[Dataset records Boundary: Start]

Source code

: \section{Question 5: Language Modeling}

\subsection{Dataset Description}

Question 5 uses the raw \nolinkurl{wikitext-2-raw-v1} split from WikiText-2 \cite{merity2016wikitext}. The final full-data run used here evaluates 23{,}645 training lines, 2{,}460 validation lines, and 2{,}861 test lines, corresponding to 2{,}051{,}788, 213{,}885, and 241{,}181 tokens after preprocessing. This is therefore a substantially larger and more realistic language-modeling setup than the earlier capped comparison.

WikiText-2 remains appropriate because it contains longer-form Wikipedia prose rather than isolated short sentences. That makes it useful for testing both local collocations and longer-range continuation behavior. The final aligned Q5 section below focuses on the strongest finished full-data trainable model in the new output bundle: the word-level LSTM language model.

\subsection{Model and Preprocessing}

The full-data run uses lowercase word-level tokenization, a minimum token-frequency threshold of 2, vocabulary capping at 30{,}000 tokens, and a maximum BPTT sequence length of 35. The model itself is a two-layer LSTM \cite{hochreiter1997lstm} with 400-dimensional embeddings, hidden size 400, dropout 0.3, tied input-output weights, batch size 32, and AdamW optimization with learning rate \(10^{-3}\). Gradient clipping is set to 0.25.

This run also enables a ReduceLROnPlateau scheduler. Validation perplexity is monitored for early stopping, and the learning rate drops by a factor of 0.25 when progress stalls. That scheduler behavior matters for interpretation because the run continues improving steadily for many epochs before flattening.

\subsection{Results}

[Dataset records Boundary: End]

Exercise brief. Print exactly the lines from the beginning of the entries through the line with "This run also". Output nothing more.

Result.
Source code

: \section{Question 5: Language Modeling}

\subsection{Dataset Description}

Question 5 uses the raw \nolinkurl{wikitext-2-raw-v1} split from WikiText-2 \cite{merity2016wikitext}. The final full-data run used here evaluates 23{,}645 training lines, 2{,}460 validation lines, and 2{,}861 test lines, corresponding to 2{,}051{,}788, 213{,}885, and 241{,}181 tokens after preprocessing. This is therefore a substantially larger and more realistic language-modeling setup than the earlier capped comparison.

WikiText-2 remains appropriate because it contains longer-form Wikipedia prose rather than isolated short sentences. That makes it useful for testing both local collocations and longer-range continuation behavior. The final aligned Q5 section below focuses on the strongest finished full-data trainable model in the new output bundle: the word-level LSTM language model.

\subsection{Model and Preprocessing}

The full-data run uses lowercase word-level tokenization, a minimum token-frequency threshold of 2, vocabulary capping at 30{,}000 tokens, and a maximum BPTT sequence length of 35. The model itself is a two-layer LSTM \cite{hochreiter1997lstm} with 400-dimensional embeddings, hidden size 400, dropout 0.3, tied input-output weights, batch size 32, and AdamW optimization with learning rate \(10^{-3}\). Gradient clipping is set to 0.25.

This run also enables a ReduceLROnPlateau scheduler. Validation perplexity is monitored for early stopping, and the learning rate drops by a factor of 0.25 when progress stalls. That scheduler behavior matters for interpretation because the run continues improving steadily for many epochs before flattening.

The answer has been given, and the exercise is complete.